Bei der Genehmigung einer Finanzierung kann für die gesamte Dauer der Laufzeit auch ein gebundener Sollzins festgelegt werden. Das heißt im Klartext: Unabhängig von den verschiedenen Zinsschwankungen an den Kapitalmärkten, bleibt der dem „Darlehen“ zugrunde liegende Nominalzins unverändert. Für Sie als Kreditkunde hat ein gebundener Sollzins den Vorteil, dass Sie keine Angst vor steigenden Darlehenszinsen zu haben brauchen. Der Zinssatz auf die „Kreditsumme“ bleibt während der kompletten Laufzeit des Darlehens demzufolge unverändert.

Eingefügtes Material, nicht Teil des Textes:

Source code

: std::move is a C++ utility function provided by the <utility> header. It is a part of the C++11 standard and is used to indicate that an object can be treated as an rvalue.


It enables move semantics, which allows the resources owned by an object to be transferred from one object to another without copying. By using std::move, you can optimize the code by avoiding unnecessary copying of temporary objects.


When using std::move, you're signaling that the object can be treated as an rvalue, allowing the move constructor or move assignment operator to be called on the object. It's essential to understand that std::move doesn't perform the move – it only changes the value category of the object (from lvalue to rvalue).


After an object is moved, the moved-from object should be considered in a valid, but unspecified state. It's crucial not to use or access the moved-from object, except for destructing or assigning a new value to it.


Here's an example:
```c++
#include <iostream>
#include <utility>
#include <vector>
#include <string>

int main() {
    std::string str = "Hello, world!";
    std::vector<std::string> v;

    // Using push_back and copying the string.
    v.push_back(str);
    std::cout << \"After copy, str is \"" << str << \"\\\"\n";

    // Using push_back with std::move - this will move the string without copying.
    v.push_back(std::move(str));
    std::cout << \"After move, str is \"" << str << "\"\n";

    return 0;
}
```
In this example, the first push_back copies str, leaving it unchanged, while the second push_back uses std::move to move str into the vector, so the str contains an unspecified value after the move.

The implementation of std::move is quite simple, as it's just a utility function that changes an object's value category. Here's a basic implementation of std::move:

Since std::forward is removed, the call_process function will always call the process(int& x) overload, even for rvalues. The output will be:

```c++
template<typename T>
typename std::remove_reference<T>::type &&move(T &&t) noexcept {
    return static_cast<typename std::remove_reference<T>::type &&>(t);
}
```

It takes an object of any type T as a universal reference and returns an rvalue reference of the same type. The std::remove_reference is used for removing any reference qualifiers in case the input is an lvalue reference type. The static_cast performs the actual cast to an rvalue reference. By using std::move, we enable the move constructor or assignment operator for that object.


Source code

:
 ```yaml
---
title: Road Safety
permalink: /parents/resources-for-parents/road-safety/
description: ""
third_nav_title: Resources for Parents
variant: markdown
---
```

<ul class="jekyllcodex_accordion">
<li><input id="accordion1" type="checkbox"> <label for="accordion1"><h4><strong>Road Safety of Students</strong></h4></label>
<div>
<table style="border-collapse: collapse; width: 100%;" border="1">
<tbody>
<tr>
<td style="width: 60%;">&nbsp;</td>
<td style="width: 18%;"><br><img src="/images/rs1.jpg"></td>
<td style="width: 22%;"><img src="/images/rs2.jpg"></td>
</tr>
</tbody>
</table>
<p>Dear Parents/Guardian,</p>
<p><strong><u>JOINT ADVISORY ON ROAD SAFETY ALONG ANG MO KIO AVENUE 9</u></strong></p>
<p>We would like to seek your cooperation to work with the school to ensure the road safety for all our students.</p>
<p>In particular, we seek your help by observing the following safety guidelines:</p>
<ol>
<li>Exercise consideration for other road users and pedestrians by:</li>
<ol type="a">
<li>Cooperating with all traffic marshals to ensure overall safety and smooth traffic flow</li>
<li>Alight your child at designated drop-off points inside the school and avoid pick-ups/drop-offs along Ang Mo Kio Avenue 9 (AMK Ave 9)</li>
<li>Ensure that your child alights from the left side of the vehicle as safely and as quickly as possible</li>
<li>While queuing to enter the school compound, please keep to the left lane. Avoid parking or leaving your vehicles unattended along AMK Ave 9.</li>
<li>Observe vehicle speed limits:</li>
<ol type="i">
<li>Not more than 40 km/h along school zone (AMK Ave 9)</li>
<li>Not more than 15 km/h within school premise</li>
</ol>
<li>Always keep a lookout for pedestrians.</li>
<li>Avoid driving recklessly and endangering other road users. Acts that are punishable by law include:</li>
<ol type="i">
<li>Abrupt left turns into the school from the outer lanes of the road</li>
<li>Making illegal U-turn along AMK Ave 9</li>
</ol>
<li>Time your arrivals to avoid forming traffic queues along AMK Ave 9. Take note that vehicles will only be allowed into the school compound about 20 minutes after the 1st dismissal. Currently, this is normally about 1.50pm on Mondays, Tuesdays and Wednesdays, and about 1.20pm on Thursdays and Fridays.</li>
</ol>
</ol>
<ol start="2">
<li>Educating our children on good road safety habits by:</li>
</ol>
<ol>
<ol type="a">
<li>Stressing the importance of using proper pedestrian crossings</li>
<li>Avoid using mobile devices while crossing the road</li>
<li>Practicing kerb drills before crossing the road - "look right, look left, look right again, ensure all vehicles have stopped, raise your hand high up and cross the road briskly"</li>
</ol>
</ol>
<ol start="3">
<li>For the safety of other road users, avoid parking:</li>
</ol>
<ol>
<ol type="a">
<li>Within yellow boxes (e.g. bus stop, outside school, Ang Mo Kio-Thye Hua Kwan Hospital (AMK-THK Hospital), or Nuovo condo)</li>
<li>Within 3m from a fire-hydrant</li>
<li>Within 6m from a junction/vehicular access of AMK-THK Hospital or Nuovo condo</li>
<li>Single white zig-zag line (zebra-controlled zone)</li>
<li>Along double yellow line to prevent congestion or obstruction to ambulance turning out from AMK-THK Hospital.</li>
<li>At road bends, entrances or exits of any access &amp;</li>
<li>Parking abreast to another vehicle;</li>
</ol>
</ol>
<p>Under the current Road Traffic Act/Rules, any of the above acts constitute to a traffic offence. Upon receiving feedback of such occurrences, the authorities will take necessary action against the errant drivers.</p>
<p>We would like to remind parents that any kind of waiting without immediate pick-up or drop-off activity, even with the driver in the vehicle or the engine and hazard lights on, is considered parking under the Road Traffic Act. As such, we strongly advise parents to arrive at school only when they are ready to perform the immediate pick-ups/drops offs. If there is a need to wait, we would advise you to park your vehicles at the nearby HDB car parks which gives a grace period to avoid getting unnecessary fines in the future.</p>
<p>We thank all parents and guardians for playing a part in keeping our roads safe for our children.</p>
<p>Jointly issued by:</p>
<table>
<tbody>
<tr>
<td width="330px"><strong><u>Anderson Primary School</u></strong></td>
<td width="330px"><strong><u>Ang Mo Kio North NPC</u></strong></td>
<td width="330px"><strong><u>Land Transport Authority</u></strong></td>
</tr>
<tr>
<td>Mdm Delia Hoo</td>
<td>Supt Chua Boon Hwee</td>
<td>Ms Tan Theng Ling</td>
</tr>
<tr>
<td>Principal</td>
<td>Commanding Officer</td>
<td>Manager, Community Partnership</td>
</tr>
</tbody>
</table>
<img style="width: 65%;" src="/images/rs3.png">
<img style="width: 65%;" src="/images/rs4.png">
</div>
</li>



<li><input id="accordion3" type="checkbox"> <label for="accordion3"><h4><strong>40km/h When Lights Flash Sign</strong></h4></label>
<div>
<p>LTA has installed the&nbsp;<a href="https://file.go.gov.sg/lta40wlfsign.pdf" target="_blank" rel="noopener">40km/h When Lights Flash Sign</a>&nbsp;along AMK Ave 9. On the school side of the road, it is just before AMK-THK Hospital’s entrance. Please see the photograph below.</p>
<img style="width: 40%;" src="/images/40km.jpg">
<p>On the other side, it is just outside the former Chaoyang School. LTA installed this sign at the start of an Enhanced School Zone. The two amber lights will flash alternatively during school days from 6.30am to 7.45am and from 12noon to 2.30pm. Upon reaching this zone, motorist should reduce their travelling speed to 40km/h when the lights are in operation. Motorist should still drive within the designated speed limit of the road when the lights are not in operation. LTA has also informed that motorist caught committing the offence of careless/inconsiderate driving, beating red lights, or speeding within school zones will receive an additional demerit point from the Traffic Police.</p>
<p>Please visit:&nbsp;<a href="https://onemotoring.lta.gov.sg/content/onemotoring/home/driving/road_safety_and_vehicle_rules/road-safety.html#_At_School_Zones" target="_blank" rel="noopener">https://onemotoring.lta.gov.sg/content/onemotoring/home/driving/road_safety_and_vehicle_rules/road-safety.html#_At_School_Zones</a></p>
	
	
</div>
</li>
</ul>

So sind Sie permanent vor der unliebsamen Überraschung einer Zinserhöhung gefeit.

Was bedeutet die Kreditlaufzeit

Ein Kredit kann verschiedene Laufzeiten haben. Davon beeinflusst werden in erster Linie die Darlehensbedingungen, die Kreditnehmer mit der Bank vereinbart. Bei einem Darlehen mit kurzer Laufzeit muss der Kreditnehmer höhere monatliche Raten zahlen, als bei einer langen „Kreditlaufzeit“. Die passende Entscheidung diversen Möglichkeiten bezüglich der Kreditlaufzeit kann demnach definitiv vorteilhaft sein. Man kann indessen nicht für alle Kredite sämtliche Laufzeiten in Anspruch nehmen.

Was ist genau unter Kreditlaufzeit beziehungsweise Darlehenslaufzeit zu verstehen? Kurzum, ist dies der Zeitabschnitt zwischen der Auszahlung der Kreditsumme und der vollständigen Begleichung. Es sind faktisch die Höhe des Nominalzinses und die Tilgung, welche für die Dauer hierbei eine entscheidende Rolle spielen. Insbesondere hängt die Laufzeit logischerweise vom Tilgungssatz ab. Fallen die einzelnen Monatsraten niedrig aus, wird die komplette Rückzahlung des Darlehens bzw. der Kreditsumme einschließlich Zinsen und Bearbeitungsgebühren klarerweise relativ lange dauern. Es gibt im Übrigen besondere Kredite mit sehr langen Laufzeiten (min. fünf Jahre). Diese werden als Langzeitkredite bezeichnet.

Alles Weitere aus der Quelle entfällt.